Saved entries:

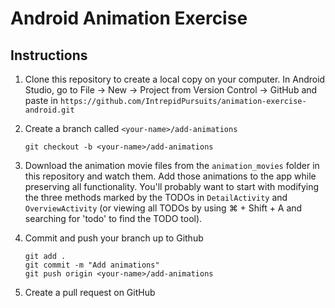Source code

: # Android Animation Exercise
## Instructions
1. Clone this repository to create a local copy on your computer. In Android Studio, go to File -> New -> Project from Version Control -> GitHub and paste in `https://github.com/IntrepidPursuits/animation-exercise-android.git`

2. Create a branch called `<your-name>/add-animations`

    ```
    git checkout -b <your-name>/add-animations
    ```
3. Download the animation movie files from the `animation_movies` folder in this repository and watch them. Add those animations to the app while preserving all functionality. You'll probably want to start with modifying the three methods marked by the TODOs in `DetailActivity` and `OverviewActivity` (or viewing all TODOs by using ⌘ + Shift + A and searching for 'todo' to find the TODO tool).

4. Commit and push your branch up to Github

    ```
    git add .
    git commit -m "Add animations"
    git push origin <your-name>/add-animations
    ```
5. Create a pull request on GitHub
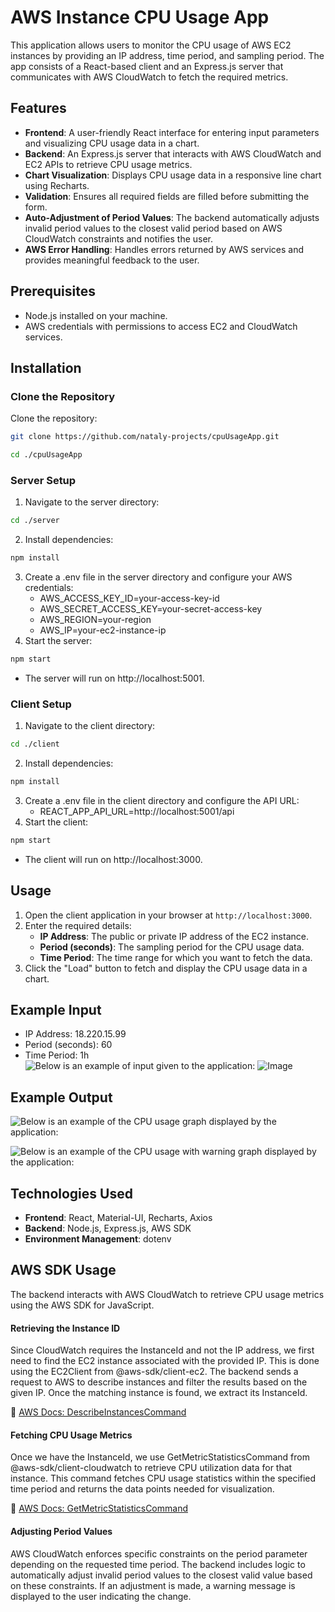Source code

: # AWS Instance CPU Usage App

This application allows users to monitor the CPU usage of AWS EC2 instances by providing an IP address, time period, and sampling period. 
The app consists of a React-based client and an Express.js server that communicates with AWS CloudWatch to fetch the required metrics.

## Features

- **Frontend**: A user-friendly React interface for entering input parameters and visualizing CPU usage data in a chart.
- **Backend**: An Express.js server that interacts with AWS CloudWatch and EC2 APIs to retrieve CPU usage metrics.
- **Chart Visualization**: Displays CPU usage data in a responsive line chart using Recharts.
- **Validation**: Ensures all required fields are filled before submitting the form.
- **Auto-Adjustment of Period Values**: The backend automatically adjusts invalid period values to the closest valid period based on AWS CloudWatch constraints and notifies the user.
- **AWS Error Handling**: Handles errors returned by AWS services and provides meaningful feedback to the user.

## Prerequisites

- Node.js installed on your machine.
- AWS credentials with permissions to access EC2 and CloudWatch services.

## Installation

### Clone the Repository

Clone the repository:
```bash
git clone https://github.com/nataly-projects/cpuUsageApp.git
```
```bash
cd ./cpuUsageApp
```
### Server Setup
1. Navigate to the server directory:
```bash
cd ./server
```
2. Install dependencies:
```bash
npm install
```
3. Create a .env file in the server directory and configure your AWS credentials:
    - AWS_ACCESS_KEY_ID=your-access-key-id
    - AWS_SECRET_ACCESS_KEY=your-secret-access-key
    - AWS_REGION=your-region
    - AWS_IP=your-ec2-instance-ip
4. Start the server:
```bash
npm start
```
- The server will run on http://localhost:5001.

### Client Setup
1. Navigate to the client directory:
```bash
cd ./client
```
2. Install dependencies:
 ```bash
 npm install
```
3. Create a .env file in the client directory and configure the API URL:
    - REACT_APP_API_URL=http://localhost:5001/api
4. Start the client:
```bash
npm start
```
- The client will run on http://localhost:3000.

## Usage

1. Open the client application in your browser at `http://localhost:3000`.
2. Enter the required details:
    - **IP Address**: The public or private IP address of the EC2 instance.
    - **Period (seconds)**: The sampling period for the CPU usage data.
    - **Time Period**: The time range for which you want to fetch the data.
3. Click the "Load" button to fetch and display the CPU usage data in a chart.

## Example Input
- IP Address: 18.220.15.99  
- Period (seconds): 60  
- Time Period: 1h  
![Below is an example of input given to the application:](https://github.com/nataly-projects/cpuUsageApp/issues/2#issue-2964330085)
![Image](https://github.com/user-attachments/assets/abc486e0-dec0-4ca7-ba45-d665fcb6f6ef)
## Example Output
![Below is an example of the CPU usage graph displayed by the application:](https://github.com/nataly-projects/cpuUsageApp/issues/3#issue-2964332891)

![Below is an example of the CPU usage with warning graph displayed by the application:](https://github.com/nataly-projects/cpuUsageApp/issues/4#issue-2964334351)

## Technologies Used

- **Frontend**: React, Material-UI, Recharts, Axios
- **Backend**: Node.js, Express.js, AWS SDK
- **Environment Management**: dotenv

## AWS SDK Usage
The backend interacts with AWS CloudWatch to retrieve CPU usage metrics using the AWS SDK for JavaScript.

#### Retrieving the Instance ID
Since CloudWatch requires the InstanceId and not the IP address, we first need to find the EC2 instance associated with the provided IP. This is done using the EC2Client from @aws-sdk/client-ec2. The backend sends a request to AWS to describe instances and filter the results based on the given IP. Once the matching instance is found, we extract its InstanceId.

📌 [AWS Docs: DescribeInstancesCommand](https://docs.aws.amazon.com/AWSJavaScriptSDK/v3/latest/client/ec2/command/DescribeInstancesCommand/)


#### Fetching CPU Usage Metrics
Once we have the InstanceId, we use GetMetricStatisticsCommand from @aws-sdk/client-cloudwatch to retrieve CPU utilization data for that instance. This command fetches CPU usage statistics within the specified time period and returns the data points needed for visualization.

📌 [AWS Docs: GetMetricStatisticsCommand](https://docs.aws.amazon.com/AWSJavaScriptSDK/v3/latest/client/cloudwatch/command/GetMetricStatisticsCommand/)

#### Adjusting Period Values
AWS CloudWatch enforces specific constraints on the period parameter depending on the requested time period. The backend includes logic to automatically adjust invalid period values to the closest valid value based on these constraints. If an adjustment is made, a warning message is displayed to the user indicating the change.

Your objective: Look through the entries above and find each line where the word "warning" occurs; copy those lines.

Finished task:
![Below is an example of the CPU usage with warning graph displayed by the application:](https://github.com/nataly-projects/cpuUsageApp/issues/4#issue-2964334351)
AWS CloudWatch enforces specific constraints on the period parameter depending on the requested time period. The backend includes logic to automatically adjust invalid period values to the closest valid value based on these constraints. If an adjustment is made, a warning message is displayed to the user indicating the change.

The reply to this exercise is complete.